Saved data entries:
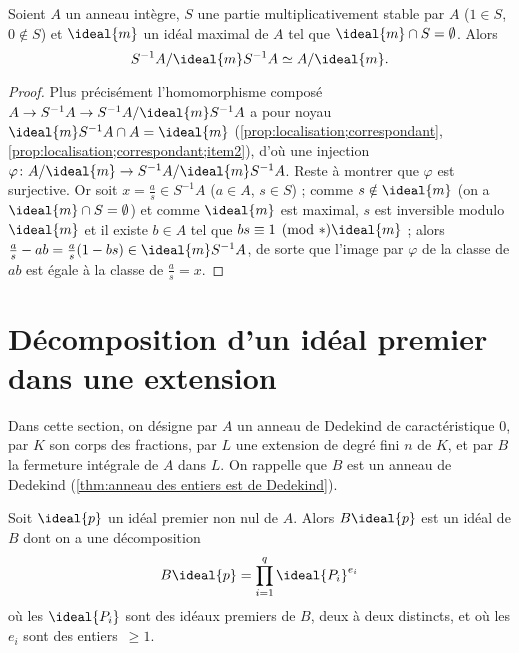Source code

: \documentclass[11pt, %
  title in boldface,
  theorem in new line,
  theorem numbering = section,
  number theorems separately,
  simple name,
]{beaulivre}
\begin{document}
    \begin{proposition}\label{prop:quotient et localisation}
        Soient \( A \) un anneau intègre, \( S \) une partie multiplicativement stable par \( A \) (\( 1 \in S \), \( 0 \notin S \)) et \( \ideal{m} \) un idéal maximal de \( A \) tel que \( \ideal{m} \cap S = \emptyset \). Alors
        \[
            S^{-1} A / \ideal{m} S^{-1} A \simeq A/\ideal{m}.
        \]
    \end{proposition}
    \begin{proof}
        Plus précisément l'homomorphisme composé \( A \to S^{-1} A \to S^{-1} A / \ideal{m} S^{-1} A \) a pour noyau \( \ideal{m} S^{-1} A \cap A = \ideal{m} \) (\cref{prop:localisation;correspondant}, \ref{prop:localisation;correspondant;item2}), d'où une injection \( \varphi \colon A/\ideal{m} \to S^{-1} A / \ideal{m} S^{-1} A \). Reste à montrer que \( \varphi \) est surjective. Or soit \( x = \frac{a}{s} \in S^{-1} A \) (\( a \in A \), \( s \in S \)) ; comme \( s \notin \ideal{m} \) (on a \( \ideal{m} \cap S = \emptyset \)) et comme \( \ideal{m} \) est maximal, \( s \) est inversible modulo \( \ideal{m} \) et il existe \( b \in A \) tel que \( bs \equiv 1 \pmod*{\ideal{m}} \) ; alors \( \frac{a}{s} - ab = \frac{a}{s} (1-bs) \in \ideal{m} S^{-1} A \), de sorte que l'image par \( \varphi \) de la classe de \( ab \) est égale à la classe de \( \frac{a}{s} = x \).
    \end{proof}

\section{Décomposition d'un idéal premier dans une extension}\label{sec:décomposition d'un idéal premier dans une extension}

    Dans cette section, on désigne par \( A \) un anneau de Dedekind de caractéristique \( 0 \), par \( K \) son corps des fractions, par \( L \) une extension de degré fini \( n \) de \( K \), et par \( B \) la fermeture intégrale de \( A \) dans \( L \). On rappelle que \( B \) est un anneau de Dedekind (\cref{thm:anneau des entiers est de Dedekind}).

    \medskip
    Soit \( \ideal{p} \) un idéal premier non nul de \( A \). Alors \( B \ideal{p} \) est un idéal de \( B \) dont on a une décomposition
    \begin{equation}\label{eq:décomposition d'idéal dans une extension}
        B \ideal{p} = \prod_{i=1}^q \ideal{P_i}^{e_i}
    \end{equation}
    où les \( \ideal{P_i} \) sont des idéaux premiers de \( B \), deux à deux distincts, et où les \( e_i \) sont des entiers~\( \geqslant 1 \).
\end{document}
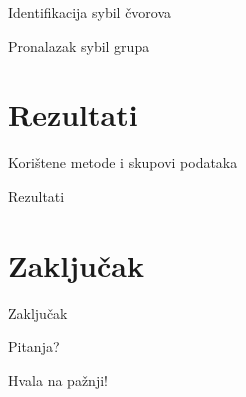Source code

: \documentclass{beamer}
\begin{document}
\begin{frame}{Identifikacija sybil čvorova}
  \begin{itemize}
  \end{itemize}
\end{frame}

\begin{frame}{Pronalazak sybil grupa}
  \begin{itemize}
  \end{itemize}
\end{frame}

\section{Rezultati}

\begin{frame}{Korištene metode i skupovi podataka}
  \begin{itemize}
  \end{itemize}
\end{frame}

\begin{frame}{Rezultati}
  \begin{itemize}
  \end{itemize}
\end{frame}

\section{Zaključak}

\begin{frame}{Zaključak}
  \begin{itemize}
  \end{itemize}
\end{frame}

\begin{frame}[standout]
  \Huge{\centerline{Pitanja?}}
\end{frame}

\begin{frame}[standout]
  \Huge{\centerline{Hvala na pažnji!}}
\end{frame}
\end{document}
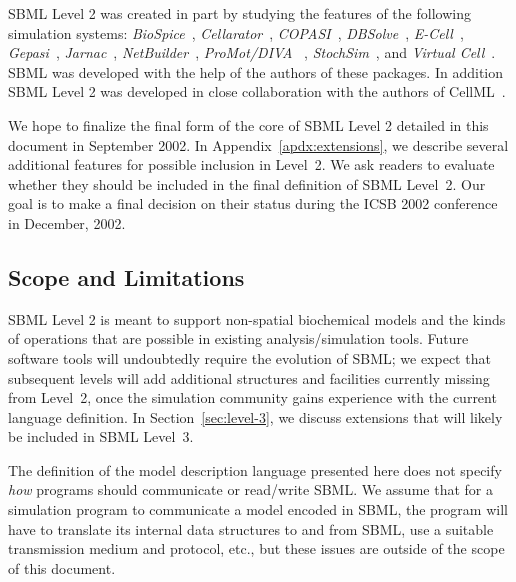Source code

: \documentclass[10pt,twocolumntoc]{cekarticle}
\begin{document}
SBML Level 2 was created in part by studying the features of the
following simulation systems: \emph{BioSpice}~\citep{arkin:2001},
\emph{Cellarator}~\citep{shapiro:2000},
\emph{COPASI}~\citep{mendes:2000},
\emph{DBSolve}~\citep{goryanin:2001,goryanin:1999},
\emph{E-Cell}~\citep{tomita:1999,tomita:2001},
\emph{Gepasi}~\citep{mendes:1997,mendes:2001},
\emph{Jarnac}~\citep{sauro:2000,sauro:1991},
\emph{NetBuilder}~\citep{schilstra:2002},
\emph{ProMot/DIVA} ~\citep{trankle:1997},
 \emph{StochSim}~\citep{bray:2001,morton-firth:1998},
and \emph{Virtual Cell}~\citep{schaff:2000,schaff:2001}. SBML was
developed with the help of the authors of these packages.  In addition SBML
Level 2 was developed in close collaboration with the authors of
CellML~\citep{Physiome:2001}.

We hope to finalize the final form of the core of SBML Level 2 detailed in
this document in September 2002.  In Appendix~\ref{apdx:extensions}, we
describe several additional features for possible inclusion in Level~2.
We ask readers to evaluate whether they should be included in the final
definition of SBML Level~2.  Our goal is to make a final decision on
their status during the ICSB 2002 conference in December, 2002.


\subsection{Scope and Limitations}

SBML Level 2 is meant to support non-spatial biochemical models
and the kinds of operations that are possible in existing
analysis/simulation tools.  Future software tools will undoubtedly require the
evolution of SBML; we expect that subsequent levels will add
additional structures and facilities currently missing from
Level~2, once the simulation community gains experience with the
current language definition. In Section~\ref{sec:level-3}, we
discuss extensions that will likely be included in SBML Level~3.

The definition of the model description language presented here does not
specify \emph{how} programs should communicate or read/write SBML.  We
assume that for a simulation program to communicate a model encoded in
SBML, the program will have to translate its internal data structures to
and from SBML, use a suitable transmission medium and protocol, etc., but
these issues are outside of the scope of this document.
\end{document}
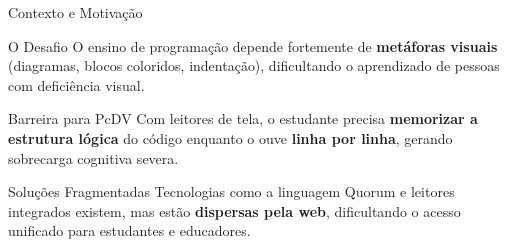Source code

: \documentclass[aspectratio=169]{beamer}
\begin{document}
\begin{frame}{Contexto e Motivação}
    \begin{block}{O Desafio}
        O ensino de programação depende fortemente de \textbf{metáforas visuais} (diagramas, blocos coloridos, indentação), dificultando o aprendizado de pessoas com deficiência visual.
    \end{block}

    \begin{alertblock}{Barreira para PcDV}
        Com leitores de tela, o estudante precisa \textbf{memorizar a estrutura lógica} do código enquanto o ouve \textbf{linha por linha}, gerando sobrecarga cognitiva severa.
    \end{alertblock}

    \begin{exampleblock}{Soluções Fragmentadas}
        Tecnologias como a linguagem Quorum e leitores integrados existem, mas estão \textbf{dispersas pela web}, dificultando o acesso unificado para estudantes e educadores.
    \end{exampleblock}

\end{frame}
\end{document}
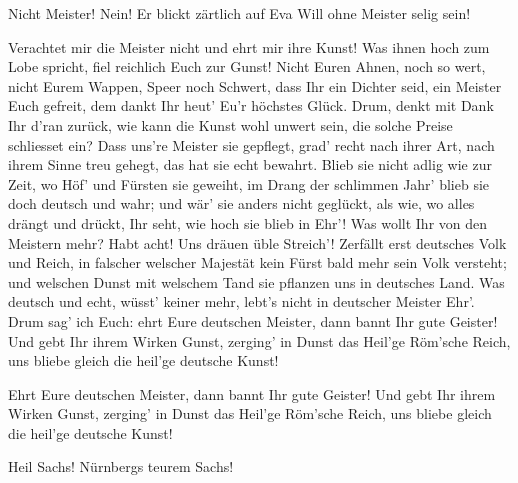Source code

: \begin{drama}
\Waltherspeaks
{}

Nicht Meister! Nein!
Er blickt zärtlich auf Eva
Will ohne Meister selig sein!


\Sachsspeaks
{}

Verachtet mir die Meister nicht
und ehrt mir ihre Kunst!
Was ihnen hoch zum Lobe spricht,
fiel reichlich Euch zur Gunst!
Nicht Euren Ahnen, noch so wert,
nicht Eurem Wappen, Speer noch Schwert,
dass Ihr ein Dichter seid,
ein Meister Euch gefreit,
dem dankt Ihr heut' Eu'r höchstes Glück.
Drum, denkt mit Dank Ihr d'ran zurück,
wie kann die Kunst wohl unwert sein,
die solche Preise schliesset ein?
Dass uns're Meister sie gepflegt,
grad' recht nach ihrer Art,
nach ihrem Sinne treu gehegt,
das hat sie echt bewahrt.
Blieb sie nicht adlig wie zur Zeit,
wo Höf' und Fürsten sie geweiht,
im Drang der schlimmen Jahr'
blieb sie doch deutsch und wahr;
und wär' sie anders nicht geglückt,
als wie, wo alles drängt und drückt,
Ihr seht, wie hoch sie blieb in Ehr'!
Was wollt Ihr von den Meistern mehr?
Habt acht! Uns dräuen üble Streich'!
Zerfällt erst deutsches Volk und Reich,
in falscher welscher Majestät
kein Fürst bald mehr sein Volk versteht;
und welschen Dunst mit welschem Tand
sie pflanzen uns in deutsches Land.
Was deutsch und echt, wüsst' keiner mehr,
lebt's nicht in deutscher Meister Ehr'.
Drum sag' ich Euch:
ehrt Eure deutschen Meister,
dann bannt Ihr gute Geister!
Und gebt Ihr ihrem Wirken Gunst,
zerging' in Dunst
das Heil'ge Röm'sche Reich,
uns bliebe gleich
die heil'ge deutsche Kunst!




Ehrt Eure deutschen Meister,
dann bannt Ihr gute Geister!
Und gebt Ihr ihrem Wirken Gunst,
zerging' in Dunst
das Heil'ge Röm'sche Reich,
uns bliebe gleich
die heil'ge deutsche Kunst!




Heil Sachs! Nürnbergs teurem Sachs!

\end{drama}

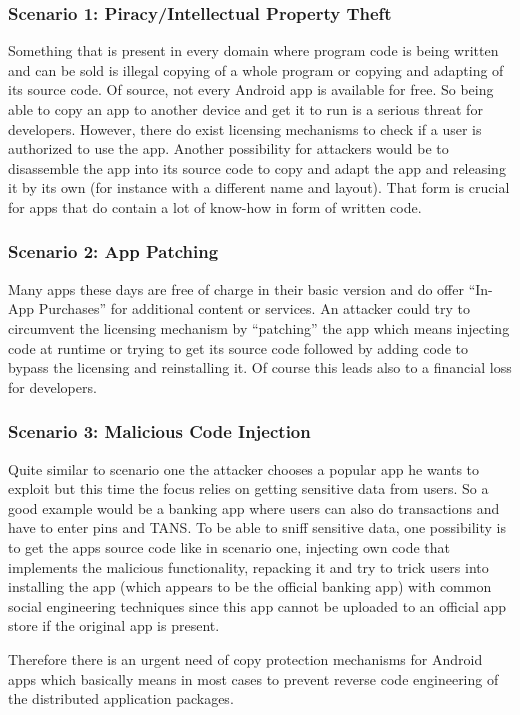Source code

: \subsubsection*{Scenario 1: Piracy/Intellectual Property Theft}
Something that is present in every domain where program code is being written
and can be sold is illegal copying of a whole program or copying and adapting of
its source code. Of source, not every Android app is available for free. So being
able to copy an app to another device and get it to run is a serious threat for developers. However, there do exist licensing mechanisms to check if a user is 
authorized to use the app. Another possibility for attackers would be to disassemble
the app into its source code to copy and adapt the app and releasing it by its own
(for instance with a different name and layout).
That form is crucial for apps that do contain a lot of know-how in form of written code.



\subsubsection*{Scenario 2: App Patching}
Many apps these days are free of charge in their basic version and
do offer ``In-App Purchases'' for additional content or services.
An attacker could try to circumvent the licensing mechanism 
by ``patching'' the app which means injecting code at runtime or trying to get its source
code followed by adding code to bypass the licensing and reinstalling it. Of course this
leads also to a financial loss for developers. 

\subsubsection*{Scenario 3: Malicious Code Injection}
Quite similar to scenario one the attacker chooses a popular app he wants to exploit 
but this time the focus relies on getting sensitive data from users. So a good example
would be a banking app where users can also do transactions and have to enter pins and TANS. To be able to sniff sensitive data, one possibility is to get the apps source code
like in scenario one, injecting own code that implements the malicious functionality, repacking it and try to trick users into installing the app (which appears to be the
official banking app) with common social engineering techniques since this app cannot be
uploaded to an official app store if the original app is present. 



Therefore there is an urgent need of copy protection mechanisms
for Android apps which basically means in most cases to prevent reverse code engineering of the distributed application packages. 
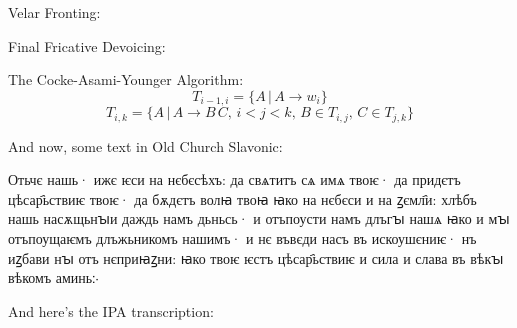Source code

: \documentclass{article}
\begin{document}
\vspace{3mm}
Velar Fronting:
\vspace{3mm}
\newline
{}

\vspace{3mm}
Final Fricative Devoicing:
\vspace{3mm}
\newline
{}

\vspace{3mm}
The Cocke-Asami-Younger Algorithm:
\[T_{i-1,i} = \big\{ A \, | \, A \rightarrow w_{i}\big\}\]
\[T_{i,k} = \big\{ A \, | \, A \rightarrow B \, C, \, i < j < k, \, B \in T_{i,j}, \, C \in T_{j,k} \big\}\]

\vspace{3mm}
And now, some text in Old Church Slavonic:

\foreignlanguage{churchslavonic}
{Отьчє нашь·
ижє ѥси на нєбєсѣхъ:
да свѧтитъ сѧ имѧ твоѥ·
да придєтъ цѣсар҄ьствиѥ твоѥ·
да бѫдєтъ волꙗ твоꙗ
ꙗко на нєбєси и на ꙁємл҄и:
хлѣбъ нашь насѫщьнꙑи
даждь намъ дьньсь·
и отъпоусти намъ длъгꙑ нашѧ
ꙗко и мꙑ отъпоущаѥмъ
длъжьникомъ нашимъ·
и нє въвєди насъ въ искоушєниѥ·
нъ иꙁбави нꙑ отъ нєприꙗꙁни:
ꙗко твоѥ ѥстъ цѣсар҄ьствиѥ
и сила и слава въ вѣкꙑ вѣкомъ
аминь჻}

And here's the IPA transcription:

\end{document}
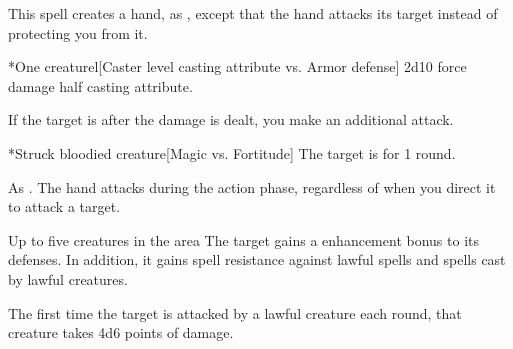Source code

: \begin{spellheader}
    \spellrng{\rngmed}
    \spelldur{\durshort \dismissable}
\end{spellheader}
\begin{spelleffects}
    \spelleffect This spell creates a hand, as , except that the hand attacks its target instead of protecting you from it.
    \begin{spelltarget}*{One creature}l[Caster level \add casting attribute vs. Armor defense]
        \spellsuccess 2d10 force damage \add half casting attribute.

        If the target is \bloodied after the damage is dealt, you make an additional attack.
        \begin{spelltarget}*{Struck bloodied creature}[Magic vs. Fortitude]
            \spellsuccess The target is \dazed for 1 round.
        \end{spelltarget}
    \end{spelltarget}
\end{spelleffects}
\begin{spellfooter}
    \spellnotes As . The hand attacks during the action phase, regardless of when you direct it to attack a target.
\end{spellfooter}

\begin{spellheader}
    \spelldur{\durshort \dismissable}
\end{spellheader}
\begin{spelleffects}
    \begin{spelltargets}{Up to five creatures in the area}
        The target gains a  enhancement bonus to its defenses. In addition, it gains spell resistance against lawful spells and spells cast by lawful creatures.
        \par The first time the target is attacked by a lawful creature each round, that creature takes 4d6 points of damage.
    \end{spelltargets}
\end{spelleffects}

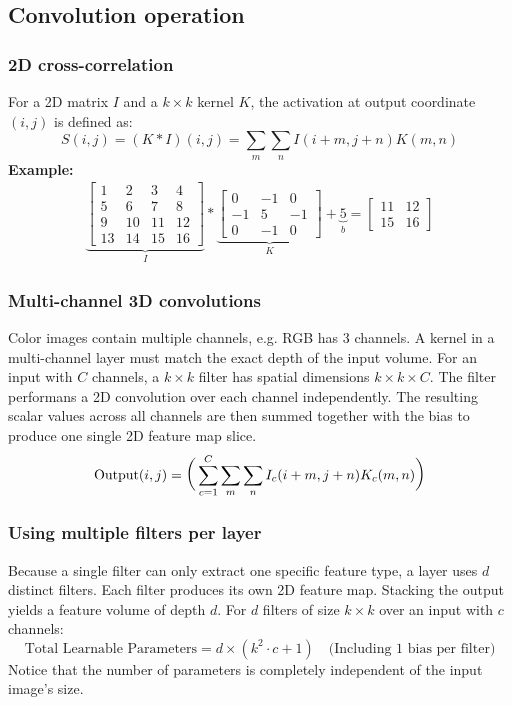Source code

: \documentclass[11pt]{article}
\begin{document}
\subsection{Convolution operation}
\subsubsection{2D cross-correlation}
For a 2D matrix $I$ and a $k\times k$ kernel $K$, the activation at output coordinate $(i,j)$ is defined as:
$$
S(i,j)=(K\ast I)(i,j)=\sum_m\sum_nI(i+m,j+n)K(m,n)
$$
\textbf{Example:}
\begin{align*}
\underbrace{\begin{bmatrix}
1 & 2 & 3 & 4 \\
5 & 6 & 7 & 8 \\
9 & 10 & 11 & 12 \\
13 & 14 & 15 & 16
\end{bmatrix}}_I
\ast
\underbrace{\begin{bmatrix}
0 & -1 & 0 \\
-1 & 5 & -1 \\
0 & -1 & 0
\end{bmatrix}}_K
+\underbrace{5}_b
=\begin{bmatrix}
11 & 12 \\
15 & 16
\end{bmatrix}
\end{align*}
\subsubsection{Multi-channel 3D convolutions}
Color images contain multiple channels, e.g. RGB has 3 channels. A kernel in a multi-channel layer must match the exact depth of the input volume.
For an input with $C$ channels, a $k\times k$ filter has spatial dimensions $k\times k\times C$. 
The filter performans a 2D convolution over each channel independently. The resulting scalar values across all channels are then summed together with the bias to produce one single 2D feature map slice.
$$
\text{Output}(i,j)=\Large\Big(\sum_{c=1}^C\sum_m\sum_nI_c(i+m,j+n)K_c(m,n)\Big)
$$
\subsubsection{Using multiple filters per layer}
Because a single filter can only extract one specific feature type, a layer uses $d$ distinct filters.
Each filter produces its own 2D feature map. Stacking the output yields a feature volume of depth $d$.
For $d$ filters of size $k\times k$ over an input with $c$ channels:
$$
\text{Total Learnable Parameters}=d\times(k^2\cdot c+1)\quad \text{(Including 1 bias per filter)}
$$
Notice that the number of parameters is completely independent of the input image's size.
\end{document}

[What is required]:
Your task is to return each line of the data above that contains the string "official".

[Reply]:
official banking app) with common social engineering techniques since this app cannot be
uploaded to an official app store if the original app is present. 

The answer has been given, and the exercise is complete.